**Your assignment**
With the pictures left out, every record must be reproduced exactly.

======

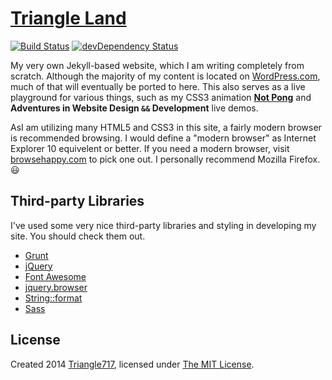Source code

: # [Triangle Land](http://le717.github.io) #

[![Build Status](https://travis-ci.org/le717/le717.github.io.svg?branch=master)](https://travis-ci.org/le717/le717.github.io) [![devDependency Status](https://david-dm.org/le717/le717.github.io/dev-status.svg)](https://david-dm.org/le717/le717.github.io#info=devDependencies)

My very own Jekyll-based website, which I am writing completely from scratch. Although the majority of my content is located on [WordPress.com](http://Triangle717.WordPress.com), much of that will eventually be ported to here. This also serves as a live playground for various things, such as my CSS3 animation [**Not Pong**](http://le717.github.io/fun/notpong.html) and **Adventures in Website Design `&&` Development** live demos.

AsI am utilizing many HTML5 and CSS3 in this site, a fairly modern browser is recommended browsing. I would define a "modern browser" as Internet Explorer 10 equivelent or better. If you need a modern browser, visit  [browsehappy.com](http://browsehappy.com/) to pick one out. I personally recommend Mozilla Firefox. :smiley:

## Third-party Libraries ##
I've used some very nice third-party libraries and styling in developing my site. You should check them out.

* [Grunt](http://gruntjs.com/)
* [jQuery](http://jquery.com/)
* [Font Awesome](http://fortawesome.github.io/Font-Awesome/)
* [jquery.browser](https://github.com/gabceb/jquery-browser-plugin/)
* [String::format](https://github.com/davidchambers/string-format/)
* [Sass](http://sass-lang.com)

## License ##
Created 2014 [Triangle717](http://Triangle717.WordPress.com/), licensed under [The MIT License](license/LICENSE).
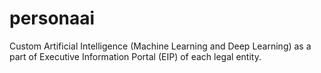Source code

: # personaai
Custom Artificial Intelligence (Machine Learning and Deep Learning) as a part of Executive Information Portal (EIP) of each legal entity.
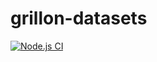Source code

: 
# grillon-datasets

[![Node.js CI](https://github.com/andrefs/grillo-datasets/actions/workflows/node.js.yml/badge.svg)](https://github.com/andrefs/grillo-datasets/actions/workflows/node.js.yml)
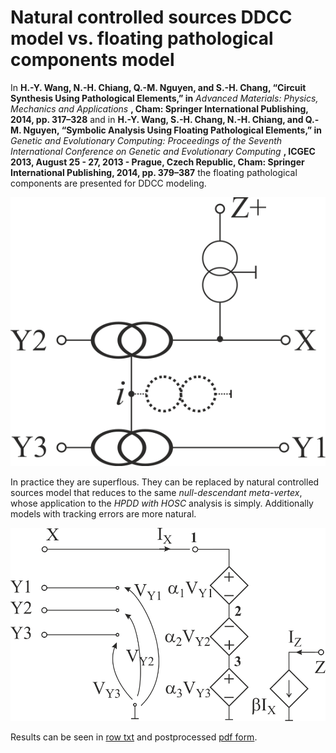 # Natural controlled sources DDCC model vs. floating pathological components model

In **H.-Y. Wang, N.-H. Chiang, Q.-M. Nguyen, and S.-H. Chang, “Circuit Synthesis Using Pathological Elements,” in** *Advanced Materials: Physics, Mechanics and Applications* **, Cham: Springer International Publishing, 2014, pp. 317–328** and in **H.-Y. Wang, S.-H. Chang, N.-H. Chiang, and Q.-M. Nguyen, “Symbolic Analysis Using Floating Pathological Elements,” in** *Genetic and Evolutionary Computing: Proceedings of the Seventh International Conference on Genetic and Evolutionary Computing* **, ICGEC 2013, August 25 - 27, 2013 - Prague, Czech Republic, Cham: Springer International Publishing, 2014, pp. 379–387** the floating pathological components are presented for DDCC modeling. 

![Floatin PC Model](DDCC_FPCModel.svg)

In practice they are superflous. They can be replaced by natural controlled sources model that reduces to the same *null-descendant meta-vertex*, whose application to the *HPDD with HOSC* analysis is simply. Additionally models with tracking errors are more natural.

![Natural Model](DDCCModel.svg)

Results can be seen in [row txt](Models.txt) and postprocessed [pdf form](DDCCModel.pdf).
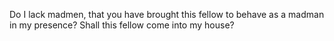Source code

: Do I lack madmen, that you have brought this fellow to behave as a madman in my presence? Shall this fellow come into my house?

======

**Exercise response**
Source code

: # [Triangle Land](http://le717.github.io) #

[![Build Status](https://travis-ci.org/le717/le717.github.io.svg?branch=master)](https://travis-ci.org/le717/le717.github.io) [![devDependency Status](https://david-dm.org/le717/le717.github.io/dev-status.svg)](https://david-dm.org/le717/le717.github.io#info=devDependencies)

My very own Jekyll-based website, which I am writing completely from scratch. Although the majority of my content is located on [WordPress.com](http://Triangle717.WordPress.com), much of that will eventually be ported to here. This also serves as a live playground for various things, such as my CSS3 animation [**Not Pong**](http://le717.github.io/fun/notpong.html) and **Adventures in Website Design `&&` Development** live demos.

AsI am utilizing many HTML5 and CSS3 in this site, a fairly modern browser is recommended browsing. I would define a "modern browser" as Internet Explorer 10 equivelent or better. If you need a modern browser, visit  [browsehappy.com](http://browsehappy.com/) to pick one out. I personally recommend Mozilla Firefox. :smiley:

## Third-party Libraries ##
I've used some very nice third-party libraries and styling in developing my site. You should check them out.

* [Grunt](http://gruntjs.com/)
* [jQuery](http://jquery.com/)
* [Font Awesome](http://fortawesome.github.io/Font-Awesome/)
* [jquery.browser](https://github.com/gabceb/jquery-browser-plugin/)
* [String::format](https://github.com/davidchambers/string-format/)
* [Sass](http://sass-lang.com)

## License ##
Created 2014 [Triangle717](http://Triangle717.WordPress.com/), licensed under [The MIT License](license/LICENSE).
Source code

: # personaai
Custom Artificial Intelligence (Machine Learning and Deep Learning) as a part of Executive Information Portal (EIP) of each legal entity.
Source code

: 
# grillon-datasets

[![Node.js CI](https://github.com/andrefs/grillo-datasets/actions/workflows/node.js.yml/badge.svg)](https://github.com/andrefs/grillo-datasets/actions/workflows/node.js.yml)
 # Natural controlled sources DDCC model vs. floating pathological components model

In **H.-Y. Wang, N.-H. Chiang, Q.-M. Nguyen, and S.-H. Chang, “Circuit Synthesis Using Pathological Elements,” in** *Advanced Materials: Physics, Mechanics and Applications* **, Cham: Springer International Publishing, 2014, pp. 317–328** and in **H.-Y. Wang, S.-H. Chang, N.-H. Chiang, and Q.-M. Nguyen, “Symbolic Analysis Using Floating Pathological Elements,” in** *Genetic and Evolutionary Computing: Proceedings of the Seventh International Conference on Genetic and Evolutionary Computing* **, ICGEC 2013, August 25 - 27, 2013 - Prague, Czech Republic, Cham: Springer International Publishing, 2014, pp. 379–387** the floating pathological components are presented for DDCC modeling. 

![Floatin PC Model](DDCC_FPCModel.svg)

In practice they are superflous. They can be replaced by natural controlled sources model that reduces to the same *null-descendant meta-vertex*, whose application to the *HPDD with HOSC* analysis is simply. Additionally models with tracking errors are more natural.

![Natural Model](DDCCModel.svg)

Results can be seen in [row txt](Models.txt) and postprocessed [pdf form](DDCCModel.pdf).
Source code

: Do I lack madmen, that you have brought this fellow to behave as a madman in my presence? Shall this fellow come into my house?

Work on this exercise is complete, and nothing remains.